Becoming ill demands that we shift responsibilities around. I catch a cold and find time to blow my nose, buy over-the-counter medication and take a nap. When a symptom of a chronic disease I’ve had for a long time changes, I generally try to fix it myself and absorb the difference into my busy day. Like most people, I accommodate the limitations of most illnesses without ever consulting a health care professional.
But sometimes I reach the threshold of what I can do myself — and I believe we vary a lot in what that threshold is — so I seek advice from a physician. When I walk into her office, I become a patient. I listen carefully, I ask questions, I ask about alternatives and I do my best to leave feeling confident I know what her recommendations are. Then I go home, returning to those tasks I was already obligated to do.
I try to fit my new illness-related tasks and routines in among the preexisting ones, but the role of patient is often overshadowed by other demands. Sometimes I do pretty well, depending on a variety of factors: the pain caused by the symptom or the fear my doctor has instilled in me about the diagnosis and the consequences of no treatment. But most of the time, I attend sporadically to most recommendations; I’m not exactly non-adherent, just selective in what I manage to fit in. I use my judgment about the trade-offs of a pill that makes me itch against the promise of reducing another symptom; I limit or increase my activity level based on how I feel; sometimes I am too tired to take my pills in the evening or too busy to do so mid-afternoon.

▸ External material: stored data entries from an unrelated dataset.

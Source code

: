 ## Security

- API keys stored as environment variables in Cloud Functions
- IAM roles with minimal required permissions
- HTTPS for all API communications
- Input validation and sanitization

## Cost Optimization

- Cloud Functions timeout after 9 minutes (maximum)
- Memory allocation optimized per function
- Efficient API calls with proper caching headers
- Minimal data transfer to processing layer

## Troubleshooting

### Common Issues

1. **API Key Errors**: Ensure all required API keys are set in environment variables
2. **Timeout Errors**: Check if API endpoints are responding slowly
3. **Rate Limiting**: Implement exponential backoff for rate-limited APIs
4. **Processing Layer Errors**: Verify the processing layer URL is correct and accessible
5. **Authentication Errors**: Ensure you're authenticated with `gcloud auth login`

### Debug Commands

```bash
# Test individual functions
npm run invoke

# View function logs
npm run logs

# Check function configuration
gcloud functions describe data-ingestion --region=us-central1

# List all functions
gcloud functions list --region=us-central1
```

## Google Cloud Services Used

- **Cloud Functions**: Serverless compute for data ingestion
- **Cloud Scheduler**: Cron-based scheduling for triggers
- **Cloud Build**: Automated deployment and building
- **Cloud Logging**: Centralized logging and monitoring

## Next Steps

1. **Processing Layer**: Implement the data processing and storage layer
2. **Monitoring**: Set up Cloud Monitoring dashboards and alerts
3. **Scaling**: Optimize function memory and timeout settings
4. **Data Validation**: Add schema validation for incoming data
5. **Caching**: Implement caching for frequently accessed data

I generally follow up with my clinician when I need to or when requested to and have no problem talking about what seems to be working and what I’m not doing. I don’t feel that I am a bad patient. I feel like I am doing the best I can and that I am using my health care responsibly.

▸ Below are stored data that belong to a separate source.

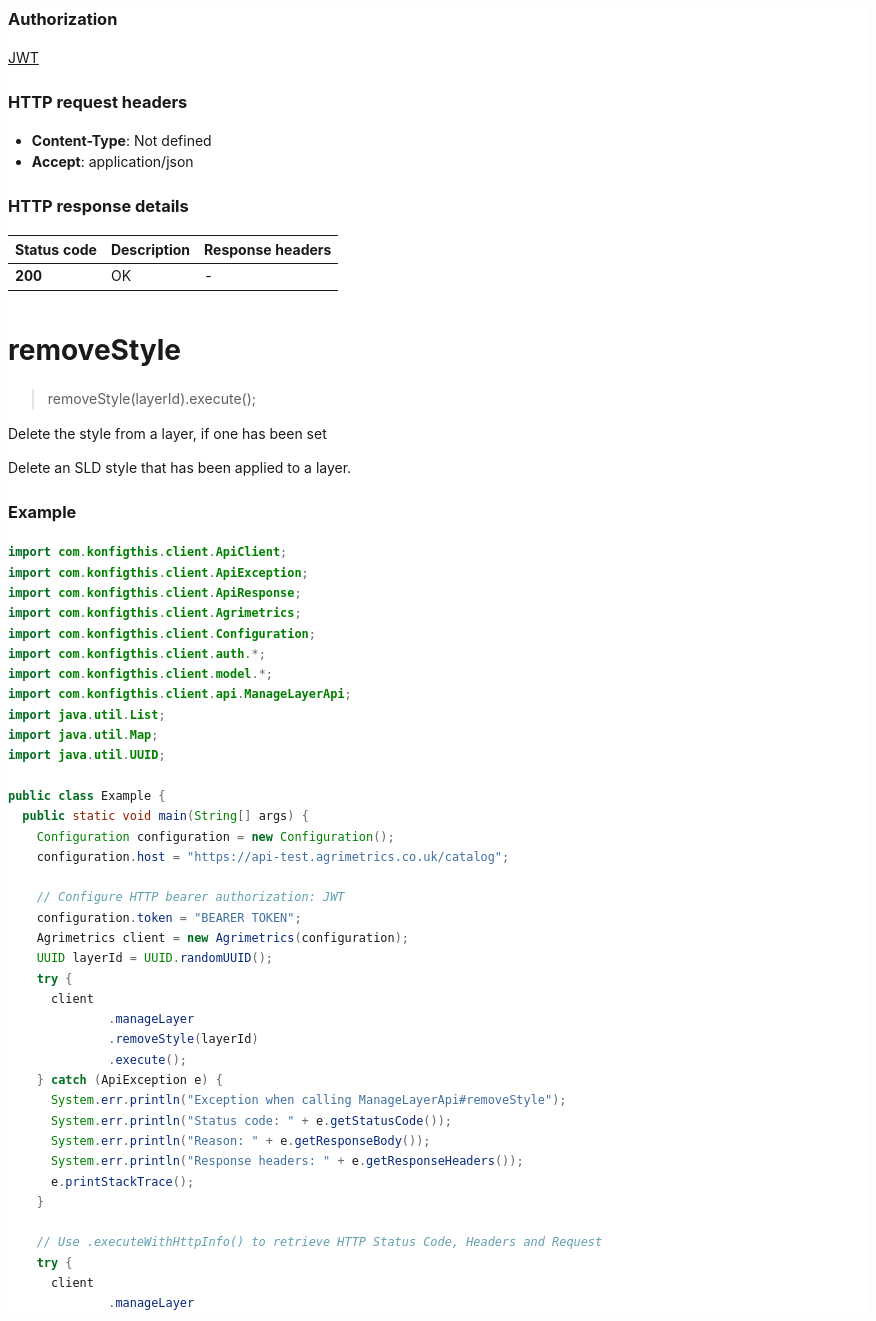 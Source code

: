 ### Authorization

[JWT](../README.md#JWT)

### HTTP request headers

 - **Content-Type**: Not defined
 - **Accept**: application/json

### HTTP response details
| Status code | Description | Response headers |
|-------------|-------------|------------------|
| **200** | OK |  -  |

<a name="removeStyle"></a>
# **removeStyle**
> removeStyle(layerId).execute();

Delete the style from a layer, if one has been set

Delete an SLD style that has been applied to a layer. 

### Example
```java
import com.konfigthis.client.ApiClient;
import com.konfigthis.client.ApiException;
import com.konfigthis.client.ApiResponse;
import com.konfigthis.client.Agrimetrics;
import com.konfigthis.client.Configuration;
import com.konfigthis.client.auth.*;
import com.konfigthis.client.model.*;
import com.konfigthis.client.api.ManageLayerApi;
import java.util.List;
import java.util.Map;
import java.util.UUID;

public class Example {
  public static void main(String[] args) {
    Configuration configuration = new Configuration();
    configuration.host = "https://api-test.agrimetrics.co.uk/catalog";
    
    // Configure HTTP bearer authorization: JWT
    configuration.token = "BEARER TOKEN";
    Agrimetrics client = new Agrimetrics(configuration);
    UUID layerId = UUID.randomUUID();
    try {
      client
              .manageLayer
              .removeStyle(layerId)
              .execute();
    } catch (ApiException e) {
      System.err.println("Exception when calling ManageLayerApi#removeStyle");
      System.err.println("Status code: " + e.getStatusCode());
      System.err.println("Reason: " + e.getResponseBody());
      System.err.println("Response headers: " + e.getResponseHeaders());
      e.printStackTrace();
    }

    // Use .executeWithHttpInfo() to retrieve HTTP Status Code, Headers and Request
    try {
      client
              .manageLayer
```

Yet if you asked some of my clinicians, they might tell you that I am non-compliant or non-adherent. Like you probably are too.

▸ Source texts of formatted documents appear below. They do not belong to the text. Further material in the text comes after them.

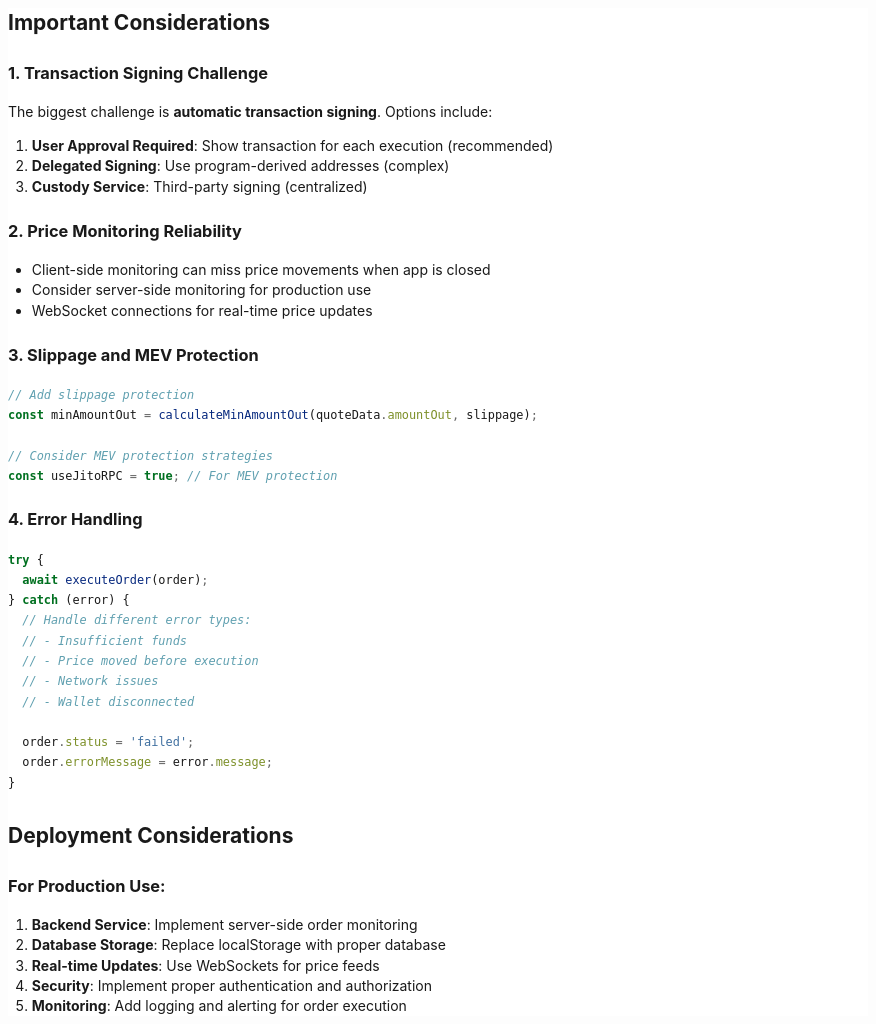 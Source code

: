 ## Important Considerations

### **1. Transaction Signing Challenge**

The biggest challenge is **automatic transaction signing**. Options include:

1. **User Approval Required**: Show transaction for each execution (recommended)
2. **Delegated Signing**: Use program-derived addresses (complex)
3. **Custody Service**: Third-party signing (centralized)

### **2. Price Monitoring Reliability**

- Client-side monitoring can miss price movements when app is closed
- Consider server-side monitoring for production use
- WebSocket connections for real-time price updates

### **3. Slippage and MEV Protection**

```typescript
// Add slippage protection
const minAmountOut = calculateMinAmountOut(quoteData.amountOut, slippage);

// Consider MEV protection strategies
const useJitoRPC = true; // For MEV protection
```

### **4. Error Handling**

```typescript
try {
  await executeOrder(order);
} catch (error) {
  // Handle different error types:
  // - Insufficient funds
  // - Price moved before execution
  // - Network issues
  // - Wallet disconnected
  
  order.status = 'failed';
  order.errorMessage = error.message;
}
```

## Deployment Considerations

### **For Production Use:**

1. **Backend Service**: Implement server-side order monitoring
2. **Database Storage**: Replace localStorage with proper database
3. **Real-time Updates**: Use WebSockets for price feeds
4. **Security**: Implement proper authentication and authorization
5. **Monitoring**: Add logging and alerting for order execution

Listening to the ongoing debates about our willingness to do what our clinicians tell us leaves me with two divergent thoughts.
The first is that many of our clinicians show little recognition that we are fully connected with a life that doesn’t involve being a patient and that we have many competing priorities. Campaigners, unlike those clinicians, do their very best to make voting the single most important thing for us to do in our own best interest. Plus they tell us where and when to vote — usually just once — if we want this particular result.
Plenty has been written about the lack of training, effort and clarity many clinicians devote to actually working with their patients to agree upon, understand and commit to a treatment plan. This, despite evidence that patients do better when clinicians take their existing responsibilities and priorities into account. I know that with a little more attention from my clinicians I could probably be convinced to rely less on my own judgment and put more energy into following their recommendations.
But here’s the second thought: Why don’t I make that different assignment of priorities on my own? I already failed to fix what ails me by myself and I sought advice from someone who I know knows more about the evidence of what works and about how other patients have fared under similar circumstances. Why am I privileging my judgment and convenience over the advice of an expert that I sought and for which I paid dearly?
I am not sure about the reason for my/our resistance to the latter, but I am certain that it is both a) hard to budge and b) the key to harmonizing our actions with our clinicians’ recommendations about how best to prevent, manage and cure disease. That takes ongoing commitment and accommodations from both me and my clinician.
It’s not going to be full mail and e-mail boxes and endless campaign messages that make us act more consistently on our own behalf, particularly as complicated medication and procedural routines increasingly fall to us. Rather, I think it will take a true understanding, not only of what actions we may take on our own behalf based on a plan mutually crafted with our clinician, but, also of what actions we are willing and able to do in order to function and feel better.
Original blog post by Jessie Gruman. Updated by the GW Cancer Institute June 2016.